Swiss System Tournament Project

This is a class project for Intro to Relational Databases. It is not intended for practical use.

A Swiss system tournament is a tournament consisting of two-player matches, such that every player plays in every round, against another player who is adjacent in the standings. This project facilitates a Swiss system tournament by storing player names and match results, displaying standings, and determining which players should meet in each round. Names and results are stored in a database, so they are saved automatically, and persist even if the computer is rebooted.

Prerequisites

To use this software, you must have Python and PostgreSQL on your system.

Installation

Copy all files into a folder.

Suggested usage

Before starting a tournament, be sure you have an even number of players.

You will interact with the database primarily by executing Python functions. Refer to tournament.py to see which arguments should be passed to each function.

I recommend using two command-line windows.

1. Browse to the folder that contains the project files. In the first window, type psql.
2. At the psql prompt, type \i tournament.sql to create the database.
3. In the second window, type python.
4. At the Python prompt, call registerPlayer() once for each player.
5. At the Python prompt, call swissPairings() to see which players should play each other. This function outputs a list of tuples. Each tuple contains the names and IDs of two players.
6. Play the matches output in step 5. For each match, record the results by calling reportMatch() from the Python prompt.
7. If a match is recorded incorrectly, use unreportMatch() to erase it.
8. From the psql prompt, type select * from records; to view the standings. (This is more readable than the output of playerStandings()).
9. Repeat steps 5 through 8 as many times as desired. Note that if you have 2ⁿ players, then after n rounds there will be a single undefeated player. If the number of players is between 2ⁿ and 2ⁿ⁺¹, it may take n or n+1 rounds until there is only one undefeated player.
10. If you wish to reuse the database for another tournament, call deleteMatches() from the Python prompt. This will delete all matches, but keep all players.
11. From the Python prompt, call deletePlayer() for each player that will not be playing in the next tournament, and call registerPlayer() for each new player.
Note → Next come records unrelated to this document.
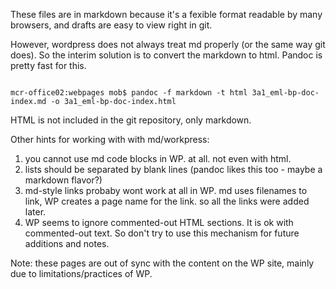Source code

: These files are in markdown because it's a fexible format readable by many browsers, and drafts are easy to view right in git.

However, wordpress does not always treat md properly (or the same way git does). So the interim solution is to convert the markdown to html.  Pandoc is pretty fast for this.

<code>
mcr-office02:webpages mob$ pandoc -f markdown -t html 3a1_eml-bp-doc-index.md -o 3a1_eml-bp-doc-index.html
</code>

HTML is not included in the git repository, only markdown.

Other hints for working with with md/workpress:
1. you cannot use md code blocks in WP. at all. not even with html.
1. lists should be separated by blank lines (pandoc likes this too - maybe a markdown flavor?)
1. md-style links probaby wont work at all in WP. md uses filenames to link, WP creates a page name for the link. so all the links were added later.
1. WP seems to ignore commented-out HTML sections. It is ok with commented-out text. So don't try to use this mechanism for future additions and notes.

Note: these pages are out of sync with the content on the WP site, mainly due to limitations/practices of WP.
Again, make sure you have an even number of players.
12. Go back to step 5.

Limitations

The limitations are due to the structure of the database:

• There is no way to record a match that results in a tie.
• There is no way to deactivate a player who drops out of the tournament early. In order to delete a player from the database, you must also delete all matches that player has played, and that will affect the win-loss records of the remaining players.
• For each match, only the winner and loser is stored; there is no way to store other data such as the date, time, or score of the match.

Nonstandard usage

The software does not enforce the rules of the Swiss system. In particular,

• It is possible to have an odd number of players. In this case, swissPairings() will omit the player who is last in the standings.
• It is possible to start another round (i.e. call swissPairings() again) before recording all matches specified by the last call to swissPairings().
• It is possible to record matches that were not specified by swissPairings().
• It is possible to add or remove players during the tournament.

Ordering the standings

The order of the standings is important, because it determines the pairings. This project orders the standings by number of wins, descending, as specified by the instructor. Players with the same number of wins are order by number of losses, ascending.

Nonstandard usage makes it possible for different players to have very different numbers of matches. For example, Robin could have 3 wins and 7 losses at the same time that Taylor has 2 wins and 0 losses. In this case Robin will appear above Taylor in the standings. This will look strange if you are used to standings that are ordered by win percentage. This problem will not arise if you follow the suggested usage, because the number of matches played by two players will differ by at most 1. In this case, a player with a higher win percentage will always appear higher in the standings.